Defend Kurdistan Barış Delegasyonu Alman polisine dava açıyor
Defend kurdistan Hamburg Barış Delegasyonu, Alman polisinin Başur'a gitmelerini engellemesi nedeniyle İdare Mahkemesine gitti.
Defend kurdistan Hamburg Barış Delegasyonu, Alman polisinin Başur'a gitmelerini engellemesi nedeniyle İdare Mahkemesine gitti.
Defend Kurdistan Barış Delegasyonu, KDP’nin Türk devleti ile iş birliğine son verip Kürtler arası diyalogu güçlendirmek ve Türk devletinin işgal saldırılarını kamuoyunda görünür kılmak için 2021 yılının Haziran ayında Başûrê Kurdistan’a gitmek istedi.
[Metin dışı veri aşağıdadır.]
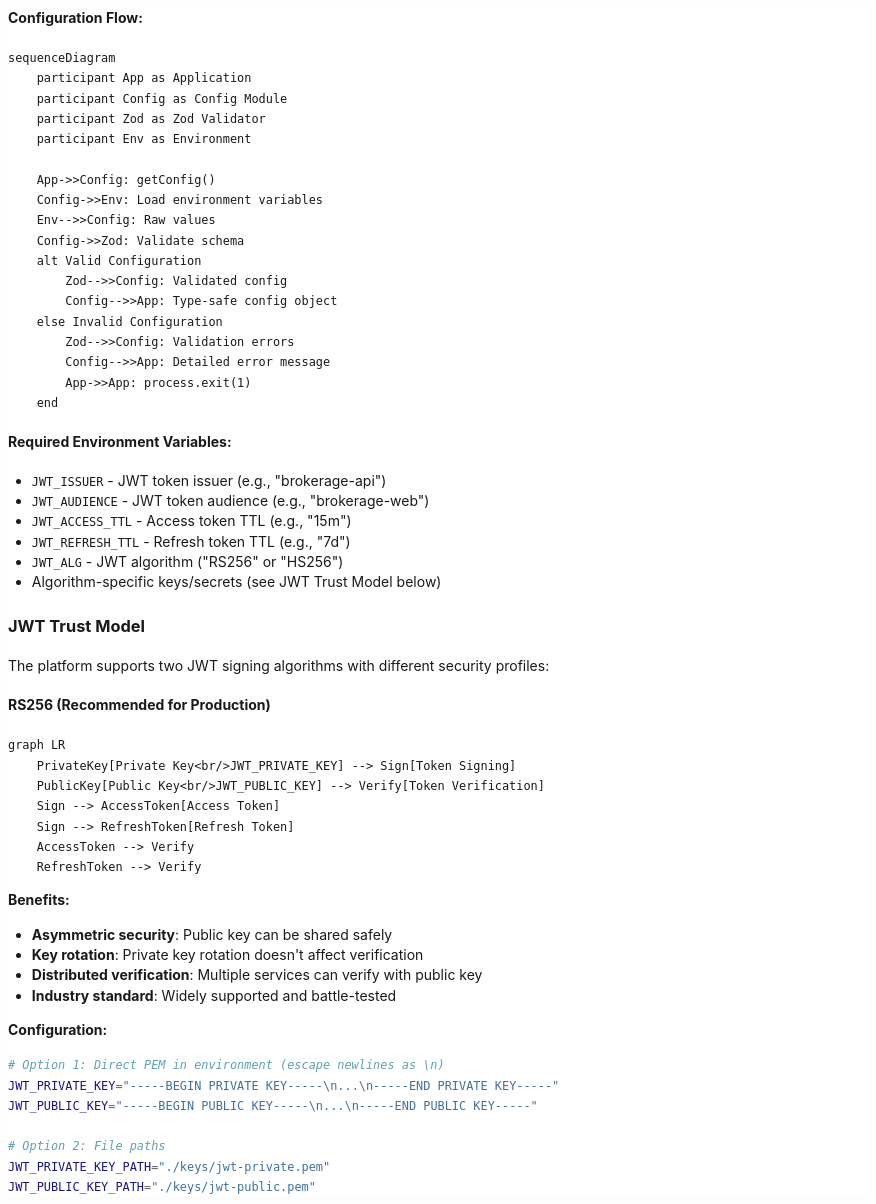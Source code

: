 #### Configuration Flow:
```mermaid
sequenceDiagram
    participant App as Application
    participant Config as Config Module
    participant Zod as Zod Validator
    participant Env as Environment
    
    App->>Config: getConfig()
    Config->>Env: Load environment variables
    Env-->>Config: Raw values
    Config->>Zod: Validate schema
    alt Valid Configuration
        Zod-->>Config: Validated config
        Config-->>App: Type-safe config object
    else Invalid Configuration
        Zod-->>Config: Validation errors
        Config-->>App: Detailed error message
        App->>App: process.exit(1)
    end
```

#### Required Environment Variables:
- `JWT_ISSUER` - JWT token issuer (e.g., "brokerage-api")
- `JWT_AUDIENCE` - JWT token audience (e.g., "brokerage-web")
- `JWT_ACCESS_TTL` - Access token TTL (e.g., "15m")
- `JWT_REFRESH_TTL` - Refresh token TTL (e.g., "7d")
- `JWT_ALG` - JWT algorithm ("RS256" or "HS256")
- Algorithm-specific keys/secrets (see JWT Trust Model below)

### JWT Trust Model

The platform supports two JWT signing algorithms with different security profiles:

#### RS256 (Recommended for Production)
```mermaid
graph LR
    PrivateKey[Private Key<br/>JWT_PRIVATE_KEY] --> Sign[Token Signing]
    PublicKey[Public Key<br/>JWT_PUBLIC_KEY] --> Verify[Token Verification]
    Sign --> AccessToken[Access Token]
    Sign --> RefreshToken[Refresh Token]
    AccessToken --> Verify
    RefreshToken --> Verify
```

**Benefits:**
- **Asymmetric security**: Public key can be shared safely
- **Key rotation**: Private key rotation doesn't affect verification
- **Distributed verification**: Multiple services can verify with public key
- **Industry standard**: Widely supported and battle-tested

**Configuration:**
```bash
# Option 1: Direct PEM in environment (escape newlines as \n)
JWT_PRIVATE_KEY="-----BEGIN PRIVATE KEY-----\n...\n-----END PRIVATE KEY-----"
JWT_PUBLIC_KEY="-----BEGIN PUBLIC KEY-----\n...\n-----END PUBLIC KEY-----"

# Option 2: File paths
JWT_PRIVATE_KEY_PATH="./keys/jwt-private.pem"
JWT_PUBLIC_KEY_PATH="./keys/jwt-public.pem"
```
Ancak bazı heyet üyeleri Almanya Düsseldorf havalimanı, bazı heyet üyeleri ise Hewlêr havalimanında engellendi. Almanya’da engellenen heyet üyelerinden Theda Ohling, Ronja H. avukatları aracılığıyla Alman yetkililerden engellenmelerine ilişkin bilgi talep etti. Alman polisinin yeterli delile dayanan bilgi sunmaması nedeniyle Defend Kurdistan heyet üyeleri Theda Ohling, Ronja H. Avukatları aracılığıyla Köln’deki İdare Mahkemesine başvurdu.
Defend Kurdistan Barış Delegasyonu üyeleri Theda Ohling, Ronja H ve Hewlêr’e giden Dr. Machthild Exo ile avukatları Cornelia Ganten-Lange, konuyla ilgili Hamburg’daki Curio-Haus’ta basın açıklaması yaptı.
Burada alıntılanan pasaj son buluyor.